Climate change and the protection of our environment have emerged as global issues. While individuals can limit the deterioration of the environment by changing little habits in their everyday lives, it is also crucial to get  companies across the globe involved, particularly in developing countries where attention to environmental issues has traditionally not been as strong as in the US or Europe.

Endeavor has over two dozen entrepreneurs across its portfolio whose businesses directly address climate change issues from energy conservation to waste-water management and agriculture (including natural fertilizers and other bio solutions). Enrique Gomez Junco of Optima Energia in Mexico has built a model business focused on energy saving solutions.  Luiz Chacon of Brazil’s SuperBAC is a pioneer of waste-water management solutions. Nicholas Cock Duque is building a line of eco-friendly household products at Ecoflora.
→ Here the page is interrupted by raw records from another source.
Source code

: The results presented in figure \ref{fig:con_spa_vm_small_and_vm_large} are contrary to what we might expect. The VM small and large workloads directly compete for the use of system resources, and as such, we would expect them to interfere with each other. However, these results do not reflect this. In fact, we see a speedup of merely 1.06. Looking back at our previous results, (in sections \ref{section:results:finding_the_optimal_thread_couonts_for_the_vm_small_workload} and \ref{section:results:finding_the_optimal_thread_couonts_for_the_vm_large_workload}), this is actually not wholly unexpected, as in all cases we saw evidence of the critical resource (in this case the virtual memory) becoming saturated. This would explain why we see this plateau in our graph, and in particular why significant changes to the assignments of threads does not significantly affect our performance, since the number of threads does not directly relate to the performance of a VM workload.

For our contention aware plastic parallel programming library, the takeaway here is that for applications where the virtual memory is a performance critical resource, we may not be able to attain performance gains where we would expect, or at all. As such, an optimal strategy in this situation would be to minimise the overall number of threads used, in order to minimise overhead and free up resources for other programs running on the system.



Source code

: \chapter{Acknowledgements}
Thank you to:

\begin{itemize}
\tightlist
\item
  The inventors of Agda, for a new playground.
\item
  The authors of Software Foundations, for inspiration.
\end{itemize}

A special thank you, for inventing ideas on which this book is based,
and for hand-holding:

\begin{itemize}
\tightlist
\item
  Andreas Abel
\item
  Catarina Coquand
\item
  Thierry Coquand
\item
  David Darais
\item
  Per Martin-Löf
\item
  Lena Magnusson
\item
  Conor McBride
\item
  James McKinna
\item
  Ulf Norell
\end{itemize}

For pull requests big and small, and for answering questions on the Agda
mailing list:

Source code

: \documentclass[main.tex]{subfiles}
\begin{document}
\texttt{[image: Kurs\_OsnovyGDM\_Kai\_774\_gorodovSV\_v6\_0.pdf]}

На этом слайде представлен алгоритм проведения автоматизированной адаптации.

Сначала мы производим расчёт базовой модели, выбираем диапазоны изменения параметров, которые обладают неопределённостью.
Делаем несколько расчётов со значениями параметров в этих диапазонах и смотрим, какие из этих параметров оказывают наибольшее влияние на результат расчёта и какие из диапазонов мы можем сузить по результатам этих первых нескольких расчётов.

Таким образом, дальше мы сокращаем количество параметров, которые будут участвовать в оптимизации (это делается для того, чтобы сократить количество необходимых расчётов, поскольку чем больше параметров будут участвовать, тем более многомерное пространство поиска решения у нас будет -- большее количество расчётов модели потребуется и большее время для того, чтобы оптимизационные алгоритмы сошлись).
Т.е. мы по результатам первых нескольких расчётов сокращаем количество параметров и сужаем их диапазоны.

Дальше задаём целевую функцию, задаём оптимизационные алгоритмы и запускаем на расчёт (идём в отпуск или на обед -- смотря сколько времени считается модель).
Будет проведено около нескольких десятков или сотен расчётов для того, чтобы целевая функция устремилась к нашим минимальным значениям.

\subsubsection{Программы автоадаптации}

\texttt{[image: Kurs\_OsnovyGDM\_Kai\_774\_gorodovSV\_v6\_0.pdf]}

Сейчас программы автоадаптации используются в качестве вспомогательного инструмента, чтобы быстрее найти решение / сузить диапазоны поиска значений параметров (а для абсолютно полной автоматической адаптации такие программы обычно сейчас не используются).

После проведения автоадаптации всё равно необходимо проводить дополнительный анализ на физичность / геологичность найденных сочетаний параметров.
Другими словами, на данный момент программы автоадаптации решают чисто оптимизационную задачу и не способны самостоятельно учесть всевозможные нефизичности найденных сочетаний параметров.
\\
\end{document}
Thanks to a grant from Zennstrom Philanthropies, Endeavor continues to seek out and help emerging companies who can contribute to addressing climate change and become role models in their countries. Three companies selected over the past eighteen months provide great stories of the growing trend towards sustainable “green” entrepreneurship in developing countries.
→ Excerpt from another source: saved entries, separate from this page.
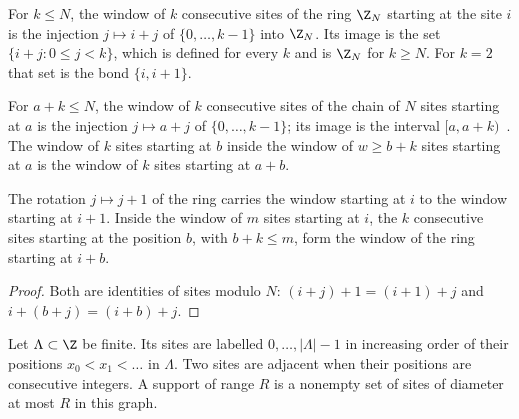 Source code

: \begin{definition}
    \label{def:sites_ring_window}
    \leanok
    For $k\le N$, the window of $k$ consecutive sites of the ring $\Z_N$ starting at the
    site $i$ is the injection $j\mapsto i+j$ of $\{0,\dots,k-1\}$ into $\Z_N$. Its image
    is the set $\{i+j: 0\le j<k\}$, which is defined for every $k$ and is $\Z_N$ for
    $k\ge N$. For $k=2$ that set is the bond $\{i,i+1\}$.
\end{definition}

\begin{definition}
    \label{def:sites_chain_window}
    \leanok
    For $a+k\le N$, the window of $k$ consecutive sites of the chain of $N$ sites starting
    at $a$ is the injection $j\mapsto a+j$ of $\{0,\dots,k-1\}$; its image is the interval
    $[a,a+k)$~\cite{Landau2013PolynomialTime}. The window of $k$ sites starting at $b$ inside
    the window of $w\ge b+k$ sites starting at $a$ is the window of $k$ sites starting at
    $a+b$.
\end{definition}

\begin{lemma}
    \label{lem:sites_ring_window}
    \leanok
    The rotation $j\mapsto j+1$ of the ring carries the window starting at $i$ to the window
    starting at $i+1$. Inside the window of $m$ sites starting at $i$, the $k$ consecutive
    sites starting at the position $b$, with $b+k\le m$, form the window of the ring starting
    at $i+b$.
\end{lemma}
\begin{proof}\leanok
    Both are identities of sites modulo $N$: $(i+j)+1=(i+1)+j$ and
    $i+(b+j)=(i+b)+j$.
\end{proof}

\begin{definition}
    \label{def:sites_line_domain}
    \leanok
    Let $\Lambda\subset\Z$ be finite. Its sites are labelled
    $0,\dots,\lvert\Lambda\rvert-1$ in increasing order of their positions
    $x_0<x_1<\dots$ in $\Lambda$. Two sites are adjacent when their positions
    are consecutive integers. A support of range $R$ is a nonempty set of sites
    of diameter at most $R$ in this graph.
\end{definition}

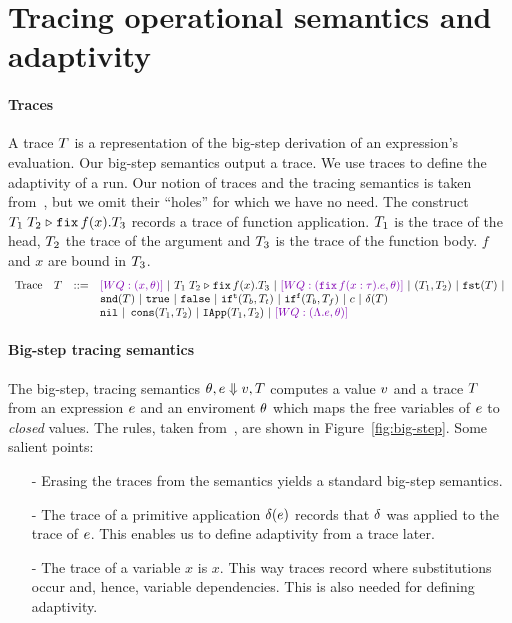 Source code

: \documentclass[a4paper,11pt]{article}
\newcommand{\wq}[1]{\textcolor[rgb]{.50,0.0,0.7}{[WQ: #1]}}
\theoremstyle{definition}
\begin{document}



\section{Tracing operational semantics and adaptivity}

\paragraph{Traces}
A trace $T$ is a representation of the big-step derivation of an
expression's evaluation. Our big-step semantics output a trace. We use
traces to define the adaptivity of a run. Our notion of traces and the
tracing semantics is taken from~\cite[Section 4]{perera:dep}, but we
omit their ``holes'' for which we have no need. The construct
$T_1 \; T_2 \mathrel{\triangleright} {\mathop{\mathtt{fix}} f(x).T_3}$ records a trace of function
application. $T_1$ is the trace of the head, $T_2$ the trace of
the argument and $T_3$ is the trace of the function body. $f$ and
$x$ are bound in $T_3$.
%
\[\begin{array}{llll}
\mbox{Trace} & \tr & ::= & \wq{(x, \env)} ~|~ \trapp{\tr_1}{\tr_2}{f}{x}{\tr_3} ~|~
\wq{ (\trfix f(x:\type).e, \env) } ~|~ (\tr_1, \tr_2) ~|~ \trprojl(\tr) ~|\\ 
%
& & & \trprojr(\tr) ~|~ \trtrue ~|~ \trfalse ~|~ \trift(\tr_b, \tr_t)
~|~ \triff(\tr_b, \tr_f) ~|~ \trconst ~|~ \trop(\tr) \\
%
& & & \trnil ~|~ \trcons (\tr_1, \tr_2) ~|~ \triapp{\tr_1}{\tr_2} ~|~
      \wq {(\eilam \expr, \env)}
\end{array}\]


\paragraph{Big-step tracing semantics}
The big-step, tracing semantics $\theta, e \mathrel{\Downarrow} v, T$
computes a value $v$ and a trace $T$ from an expression $e$
and an enviroment $\theta$ which maps the free variables of $e$ to
\emph{closed} values. The rules, taken from~\cite{perera:dep}, are
shown in Figure~\ref{fig:big-step}. Some salient points:
\begin{itemize}
\item[-] Erasing the traces from the semantics yields a standard
  big-step semantics.
\item[-] The trace of a primitive application $\delta(e)$
  records that $\delta$ was applied to the trace of
  $e$. This enables us to define adaptivity from a trace later.
\item[-] The trace of a variable $x$ is $x$. This way traces record
  where substitutions occur and, hence, variable dependencies. This is
  also needed for defining adaptivity.
\end{itemize}
\end{document}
Carrot is the first car sharing service in Mexico City. The founders, Jimena Pardo and Diego Solarzano, are determined to solve the pollution issue that is caused by the vast amount of traffic in Mexico City. Carrot not only makes it easy and affordable for individuals to get around Mexico City, but it also helps solve the pollution problem by encouraging people to share and use electric or hybrid cars. Over the past year Endeavor Mexico has built an advisory board for Carrot and provided mentors to aid with customer acquisition strategy, among other areas.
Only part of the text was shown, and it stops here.